[Opening RECORDED INFORMATION section]

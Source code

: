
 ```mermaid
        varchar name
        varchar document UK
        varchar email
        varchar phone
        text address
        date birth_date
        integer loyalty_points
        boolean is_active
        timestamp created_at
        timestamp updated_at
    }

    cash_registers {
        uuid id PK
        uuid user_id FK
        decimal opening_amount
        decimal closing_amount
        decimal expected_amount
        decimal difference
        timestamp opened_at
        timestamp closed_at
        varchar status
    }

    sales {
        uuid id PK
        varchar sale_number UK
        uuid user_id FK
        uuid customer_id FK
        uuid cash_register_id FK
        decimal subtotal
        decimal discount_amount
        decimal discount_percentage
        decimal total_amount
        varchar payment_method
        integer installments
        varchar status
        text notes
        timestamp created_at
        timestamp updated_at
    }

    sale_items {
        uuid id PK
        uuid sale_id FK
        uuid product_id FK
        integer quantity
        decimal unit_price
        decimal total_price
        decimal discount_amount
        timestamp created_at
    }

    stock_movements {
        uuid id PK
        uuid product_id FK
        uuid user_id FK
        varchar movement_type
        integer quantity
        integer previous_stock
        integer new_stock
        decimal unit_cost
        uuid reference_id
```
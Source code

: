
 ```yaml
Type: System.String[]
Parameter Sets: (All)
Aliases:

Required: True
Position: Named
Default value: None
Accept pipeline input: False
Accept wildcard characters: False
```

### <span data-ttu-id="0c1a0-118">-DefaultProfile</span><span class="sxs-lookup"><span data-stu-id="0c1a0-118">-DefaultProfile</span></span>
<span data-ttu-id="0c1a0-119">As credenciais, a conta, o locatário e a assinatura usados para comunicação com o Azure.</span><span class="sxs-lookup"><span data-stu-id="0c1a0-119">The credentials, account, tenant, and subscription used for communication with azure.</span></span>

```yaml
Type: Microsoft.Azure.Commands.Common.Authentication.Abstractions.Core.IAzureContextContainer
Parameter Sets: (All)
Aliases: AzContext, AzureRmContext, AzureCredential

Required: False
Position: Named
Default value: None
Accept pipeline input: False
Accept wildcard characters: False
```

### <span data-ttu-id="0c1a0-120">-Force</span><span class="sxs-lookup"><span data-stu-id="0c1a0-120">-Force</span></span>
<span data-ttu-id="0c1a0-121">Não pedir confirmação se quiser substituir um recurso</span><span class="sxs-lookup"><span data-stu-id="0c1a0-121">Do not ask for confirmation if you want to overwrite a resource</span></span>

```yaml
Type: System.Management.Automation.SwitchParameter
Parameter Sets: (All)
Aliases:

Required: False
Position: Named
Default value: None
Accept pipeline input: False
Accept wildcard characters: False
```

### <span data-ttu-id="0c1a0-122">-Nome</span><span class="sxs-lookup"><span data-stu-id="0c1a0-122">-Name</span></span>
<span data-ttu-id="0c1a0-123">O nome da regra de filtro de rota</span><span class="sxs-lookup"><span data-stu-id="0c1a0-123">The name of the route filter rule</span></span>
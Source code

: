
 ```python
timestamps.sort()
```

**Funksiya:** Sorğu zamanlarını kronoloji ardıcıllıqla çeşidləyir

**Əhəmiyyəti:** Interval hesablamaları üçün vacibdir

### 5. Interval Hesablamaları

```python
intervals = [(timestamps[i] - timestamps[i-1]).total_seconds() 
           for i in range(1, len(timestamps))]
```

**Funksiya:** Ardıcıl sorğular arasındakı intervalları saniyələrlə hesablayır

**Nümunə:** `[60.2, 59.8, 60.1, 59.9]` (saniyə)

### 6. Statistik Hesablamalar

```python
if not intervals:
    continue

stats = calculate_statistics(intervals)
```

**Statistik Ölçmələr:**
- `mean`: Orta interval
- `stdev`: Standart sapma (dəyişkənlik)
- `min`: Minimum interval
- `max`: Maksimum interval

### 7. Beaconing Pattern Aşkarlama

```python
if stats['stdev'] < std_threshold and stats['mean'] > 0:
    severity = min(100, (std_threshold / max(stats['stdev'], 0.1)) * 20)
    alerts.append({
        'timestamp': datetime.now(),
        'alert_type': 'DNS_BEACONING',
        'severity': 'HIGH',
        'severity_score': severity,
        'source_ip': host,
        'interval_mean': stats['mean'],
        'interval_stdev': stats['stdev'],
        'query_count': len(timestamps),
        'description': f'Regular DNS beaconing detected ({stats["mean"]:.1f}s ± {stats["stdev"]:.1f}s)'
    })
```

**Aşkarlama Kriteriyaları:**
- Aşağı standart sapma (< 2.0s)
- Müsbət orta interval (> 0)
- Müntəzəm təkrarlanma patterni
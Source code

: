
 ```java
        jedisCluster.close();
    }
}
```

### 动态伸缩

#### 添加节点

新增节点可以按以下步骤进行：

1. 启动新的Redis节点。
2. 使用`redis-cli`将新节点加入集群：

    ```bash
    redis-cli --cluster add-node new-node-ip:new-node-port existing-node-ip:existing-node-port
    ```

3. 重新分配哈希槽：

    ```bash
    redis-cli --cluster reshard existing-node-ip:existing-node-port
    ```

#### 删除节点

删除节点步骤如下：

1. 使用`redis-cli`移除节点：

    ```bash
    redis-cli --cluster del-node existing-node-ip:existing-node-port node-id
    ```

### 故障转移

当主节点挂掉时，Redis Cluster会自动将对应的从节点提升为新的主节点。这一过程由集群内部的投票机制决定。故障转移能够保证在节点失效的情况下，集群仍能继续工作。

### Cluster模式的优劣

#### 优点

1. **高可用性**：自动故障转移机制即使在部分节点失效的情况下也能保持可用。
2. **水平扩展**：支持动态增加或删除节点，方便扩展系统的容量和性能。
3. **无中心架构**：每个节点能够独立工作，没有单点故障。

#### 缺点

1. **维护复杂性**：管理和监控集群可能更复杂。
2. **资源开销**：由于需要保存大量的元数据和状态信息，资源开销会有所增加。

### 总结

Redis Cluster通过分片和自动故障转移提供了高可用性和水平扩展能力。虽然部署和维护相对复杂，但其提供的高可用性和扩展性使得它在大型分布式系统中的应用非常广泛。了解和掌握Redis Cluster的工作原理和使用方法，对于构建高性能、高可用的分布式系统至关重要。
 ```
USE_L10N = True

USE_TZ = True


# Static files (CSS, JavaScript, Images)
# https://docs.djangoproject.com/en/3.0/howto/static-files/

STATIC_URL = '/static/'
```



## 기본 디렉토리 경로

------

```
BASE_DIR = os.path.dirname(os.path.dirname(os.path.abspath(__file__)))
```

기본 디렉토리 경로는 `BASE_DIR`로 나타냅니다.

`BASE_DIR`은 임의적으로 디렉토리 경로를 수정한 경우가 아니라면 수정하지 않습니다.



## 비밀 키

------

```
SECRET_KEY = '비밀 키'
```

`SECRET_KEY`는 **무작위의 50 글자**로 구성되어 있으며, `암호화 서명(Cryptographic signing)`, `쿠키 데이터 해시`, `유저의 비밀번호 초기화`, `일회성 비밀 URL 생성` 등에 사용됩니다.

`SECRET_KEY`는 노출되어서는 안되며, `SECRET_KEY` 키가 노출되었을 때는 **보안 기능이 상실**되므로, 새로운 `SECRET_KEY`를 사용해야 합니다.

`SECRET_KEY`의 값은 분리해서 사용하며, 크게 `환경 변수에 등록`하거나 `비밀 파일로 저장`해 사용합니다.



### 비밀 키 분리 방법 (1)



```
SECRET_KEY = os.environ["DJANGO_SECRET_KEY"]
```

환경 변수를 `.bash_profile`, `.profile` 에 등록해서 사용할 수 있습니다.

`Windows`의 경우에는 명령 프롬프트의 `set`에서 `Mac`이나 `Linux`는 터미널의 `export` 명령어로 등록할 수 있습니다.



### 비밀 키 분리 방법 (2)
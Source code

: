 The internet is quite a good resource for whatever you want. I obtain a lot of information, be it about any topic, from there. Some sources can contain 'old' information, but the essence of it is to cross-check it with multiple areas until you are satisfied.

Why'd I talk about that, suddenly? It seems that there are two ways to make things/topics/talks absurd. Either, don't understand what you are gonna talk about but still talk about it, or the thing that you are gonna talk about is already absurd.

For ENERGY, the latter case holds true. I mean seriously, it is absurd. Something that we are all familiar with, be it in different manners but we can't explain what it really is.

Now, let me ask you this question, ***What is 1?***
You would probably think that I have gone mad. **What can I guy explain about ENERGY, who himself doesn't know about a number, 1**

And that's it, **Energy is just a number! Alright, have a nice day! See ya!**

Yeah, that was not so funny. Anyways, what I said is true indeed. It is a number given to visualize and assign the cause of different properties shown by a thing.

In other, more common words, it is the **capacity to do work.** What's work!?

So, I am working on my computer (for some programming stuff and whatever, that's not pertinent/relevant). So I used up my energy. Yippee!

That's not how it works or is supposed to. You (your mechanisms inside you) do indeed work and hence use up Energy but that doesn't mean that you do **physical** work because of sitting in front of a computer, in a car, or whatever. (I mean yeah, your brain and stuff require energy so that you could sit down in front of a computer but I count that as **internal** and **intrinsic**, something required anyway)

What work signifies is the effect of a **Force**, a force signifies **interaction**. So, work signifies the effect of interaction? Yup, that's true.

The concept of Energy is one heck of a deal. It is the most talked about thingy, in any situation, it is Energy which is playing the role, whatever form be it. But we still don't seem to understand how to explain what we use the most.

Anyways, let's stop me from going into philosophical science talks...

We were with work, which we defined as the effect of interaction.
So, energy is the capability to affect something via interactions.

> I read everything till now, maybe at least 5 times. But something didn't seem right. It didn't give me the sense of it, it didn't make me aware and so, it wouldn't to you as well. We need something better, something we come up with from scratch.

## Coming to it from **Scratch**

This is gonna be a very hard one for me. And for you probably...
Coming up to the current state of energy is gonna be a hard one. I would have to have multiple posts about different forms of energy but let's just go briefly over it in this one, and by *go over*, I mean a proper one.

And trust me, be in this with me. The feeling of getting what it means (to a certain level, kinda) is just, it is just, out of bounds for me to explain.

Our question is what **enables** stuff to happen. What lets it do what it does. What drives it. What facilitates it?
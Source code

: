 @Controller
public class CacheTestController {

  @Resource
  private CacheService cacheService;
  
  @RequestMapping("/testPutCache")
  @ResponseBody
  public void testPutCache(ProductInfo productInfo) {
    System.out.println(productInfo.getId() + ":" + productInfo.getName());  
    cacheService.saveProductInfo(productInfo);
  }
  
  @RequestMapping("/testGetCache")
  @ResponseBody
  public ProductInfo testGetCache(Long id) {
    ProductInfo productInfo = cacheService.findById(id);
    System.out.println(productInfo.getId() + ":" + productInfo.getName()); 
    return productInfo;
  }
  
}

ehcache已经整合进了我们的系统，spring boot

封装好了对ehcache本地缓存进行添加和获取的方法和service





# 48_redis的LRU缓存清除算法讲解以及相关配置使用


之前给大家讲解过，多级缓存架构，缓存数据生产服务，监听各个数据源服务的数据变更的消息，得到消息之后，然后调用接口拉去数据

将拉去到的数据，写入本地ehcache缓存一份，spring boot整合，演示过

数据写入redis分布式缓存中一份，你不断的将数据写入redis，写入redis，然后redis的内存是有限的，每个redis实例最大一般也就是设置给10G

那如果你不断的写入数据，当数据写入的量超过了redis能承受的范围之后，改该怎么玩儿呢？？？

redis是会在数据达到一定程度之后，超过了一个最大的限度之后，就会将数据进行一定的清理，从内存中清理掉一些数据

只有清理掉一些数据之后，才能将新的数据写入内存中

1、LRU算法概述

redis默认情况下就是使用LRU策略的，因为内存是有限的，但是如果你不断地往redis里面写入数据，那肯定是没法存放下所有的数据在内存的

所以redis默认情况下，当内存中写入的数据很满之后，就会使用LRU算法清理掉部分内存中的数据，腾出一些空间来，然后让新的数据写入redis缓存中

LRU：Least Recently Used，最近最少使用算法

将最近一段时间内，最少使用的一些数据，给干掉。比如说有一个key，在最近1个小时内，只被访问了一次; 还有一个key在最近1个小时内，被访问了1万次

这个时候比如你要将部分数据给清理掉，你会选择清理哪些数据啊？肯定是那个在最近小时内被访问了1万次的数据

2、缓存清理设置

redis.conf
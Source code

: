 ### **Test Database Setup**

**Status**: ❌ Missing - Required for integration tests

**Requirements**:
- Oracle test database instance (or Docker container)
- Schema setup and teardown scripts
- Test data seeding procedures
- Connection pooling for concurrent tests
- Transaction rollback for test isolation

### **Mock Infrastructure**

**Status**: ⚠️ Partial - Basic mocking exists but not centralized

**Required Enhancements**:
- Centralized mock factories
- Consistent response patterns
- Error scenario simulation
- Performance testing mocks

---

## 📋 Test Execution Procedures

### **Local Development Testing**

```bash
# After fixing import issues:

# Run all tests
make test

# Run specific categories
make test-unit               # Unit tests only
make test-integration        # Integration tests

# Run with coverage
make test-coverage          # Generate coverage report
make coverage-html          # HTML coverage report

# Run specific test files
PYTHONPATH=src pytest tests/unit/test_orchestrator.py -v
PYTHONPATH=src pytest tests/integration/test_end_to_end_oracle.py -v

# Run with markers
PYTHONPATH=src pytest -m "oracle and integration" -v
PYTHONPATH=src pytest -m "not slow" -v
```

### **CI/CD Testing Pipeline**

[Closing RECORDED INFORMATION section]

▶ _EXERCISE AIM_: Find every line in the records that uses the string "node", then copy it.

▶ _EXERCISE SOLUTION_:
    redis-cli --cluster add-node new-node-ip:new-node-port existing-node-ip:existing-node-port
    redis-cli --cluster reshard existing-node-ip:existing-node-port
    redis-cli --cluster del-node existing-node-ip:existing-node-port node-id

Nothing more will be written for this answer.